Facebook's main attraction to investors is its extraordinary database covering its nearly 1 billion users, which includes their tastes, personal histories and messages. Advertisers are salivating over ways to mine this data to target advertising and shape consumers' purchasing decisions.

But as of yet, Facebook has not found a consistent way to translate its user base into a constantly-growing stream of revenue in the way that its rival, Google, has been able to do.

The poor performance of the IPO is bound up with the context of a sharply accelerating economic crisis in the US and internationally. The prospect of a Greek default and unraveling of the euro, growing signs of slump, and multiple bank downgrades all weighed on the market. But the failure also reflects the contradiction between the intrinsic productive value of the firm and its market capitalization.

Nevertheless, the IPO of Facebook succeeded in making millionaires out of nearly 1,000 people and billionaires out of a smaller group. Seven people collectively owned $25 billion of the company's stock at the time of the IPO, according to Forbes, a figure amounting to 13 percent of the gross domestic product of California.

Mark Zuckerberg, the company's CEO, sold $1.5 billion in stock in the IPO and is holding another $16.9 billion. Dustin Moskovitz, a company co-founder, had a stake worth $4.8 billion at the time of the IPO. Sean Parker, an early president of the company, is now worth $2.1 billion. Wall Street Firms, including Goldman Sachs and several hedge funds, stand to take in billions apiece.

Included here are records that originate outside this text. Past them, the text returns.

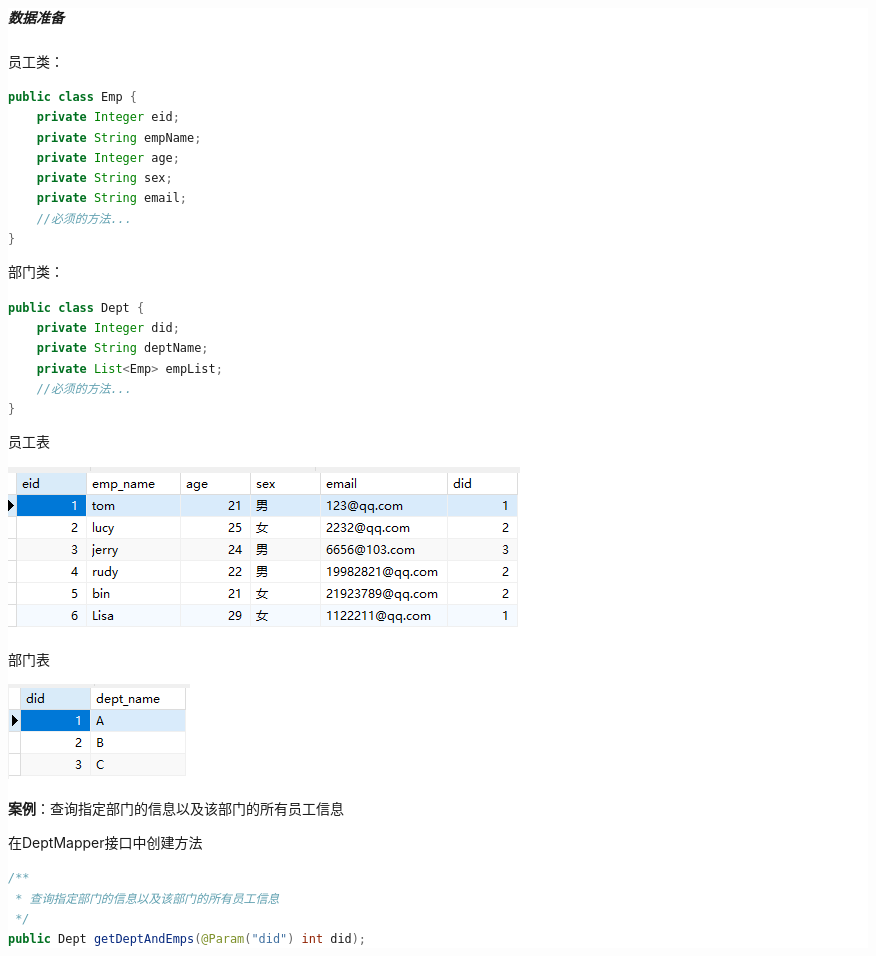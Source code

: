 ##### 数据准备

员工类：

```java
public class Emp {
    private Integer eid;
    private String empName;
    private Integer age;
    private String sex;
    private String email;
	//必须的方法...
}
```

部门类：

```java
public class Dept {
    private Integer did;
    private String deptName;
    private List<Emp> empList;
	//必须的方法...
}
```

员工表

![image-20240521162926089](.\images\image-20240521162926089.png) 

部门表

![image-20240521162937764](.\images\image-20240521162937764.png) 

**案例**：查询指定部门的信息以及该部门的所有员工信息

在DeptMapper接口中创建方法

```java
/**
 * 查询指定部门的信息以及该部门的所有员工信息
 */
public Dept getDeptAndEmps(@Param("did") int did);
```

Real estate agents, wedding planners and luxury car salesmen in the San Francisco Bay area have been preparing for the IPO for months. Speculators have been buying up property in the Pal Alto area to flip to the new Facebook millionaires, driving real estate prices up 31 percent in the last year.

While 12 million people are officially unemployed in the United States, and millions more have given up looking for work, the banks and corporations, which are sitting on a cash hoard of almost $2 trillion, refuse to invest in productive activity. Rather, they are using this money for speculation and other socially destructive activities.

The speculation surrounding the IPO does not negate the impact of Facebook and other social networking technologies in revolutionizing communications in ways that are only beginning to be understood. It does, however, starkly raise the necessity of taking such social resources out of the hands of financial parasites and placing them under public ownership and democratic control so they can be used to address human needs.